**WHAT IS REQUIRED**: Pick out the lines in the listing below that contain the word "retrieve" and copy them.

── SUPPLIED RECORDS ──

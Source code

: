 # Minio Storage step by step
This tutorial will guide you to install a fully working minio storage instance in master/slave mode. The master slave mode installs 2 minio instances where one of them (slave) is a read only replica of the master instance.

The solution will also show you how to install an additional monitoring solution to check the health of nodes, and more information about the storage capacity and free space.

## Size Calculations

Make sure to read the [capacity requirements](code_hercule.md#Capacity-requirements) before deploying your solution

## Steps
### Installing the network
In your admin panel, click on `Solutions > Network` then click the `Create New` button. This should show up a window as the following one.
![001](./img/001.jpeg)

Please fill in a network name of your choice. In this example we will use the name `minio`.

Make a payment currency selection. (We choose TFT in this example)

───
── SUPPLIED RECORDS ──

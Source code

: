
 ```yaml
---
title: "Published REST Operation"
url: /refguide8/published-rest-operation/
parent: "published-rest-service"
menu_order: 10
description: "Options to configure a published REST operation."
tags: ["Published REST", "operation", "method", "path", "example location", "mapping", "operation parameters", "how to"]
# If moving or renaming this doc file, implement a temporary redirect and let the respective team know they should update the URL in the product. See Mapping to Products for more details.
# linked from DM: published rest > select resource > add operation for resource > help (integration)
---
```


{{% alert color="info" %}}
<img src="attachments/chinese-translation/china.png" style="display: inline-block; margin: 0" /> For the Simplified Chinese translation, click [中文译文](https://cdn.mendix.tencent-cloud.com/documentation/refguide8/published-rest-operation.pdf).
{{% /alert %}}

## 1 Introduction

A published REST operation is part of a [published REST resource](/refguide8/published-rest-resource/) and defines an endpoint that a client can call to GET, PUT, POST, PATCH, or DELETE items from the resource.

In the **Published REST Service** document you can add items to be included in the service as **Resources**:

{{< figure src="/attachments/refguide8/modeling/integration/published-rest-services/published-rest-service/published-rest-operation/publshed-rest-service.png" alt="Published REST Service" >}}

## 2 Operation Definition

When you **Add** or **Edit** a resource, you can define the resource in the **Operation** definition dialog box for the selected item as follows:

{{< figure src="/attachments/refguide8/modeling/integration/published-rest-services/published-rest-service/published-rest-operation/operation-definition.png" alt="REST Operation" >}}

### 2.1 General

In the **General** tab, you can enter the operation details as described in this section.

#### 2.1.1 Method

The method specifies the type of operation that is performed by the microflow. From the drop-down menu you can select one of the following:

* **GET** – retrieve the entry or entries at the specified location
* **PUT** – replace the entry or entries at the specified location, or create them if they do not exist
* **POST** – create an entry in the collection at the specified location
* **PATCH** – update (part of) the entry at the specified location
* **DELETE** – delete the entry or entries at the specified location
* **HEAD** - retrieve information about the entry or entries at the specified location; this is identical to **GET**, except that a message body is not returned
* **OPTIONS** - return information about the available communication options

───

**REPLY TO THE TASK**:
* **GET** – retrieve the entry or entries at the specified location
* **HEAD** - retrieve information about the entry or entries at the specified location; this is identical to **GET**, except that a message body is not returned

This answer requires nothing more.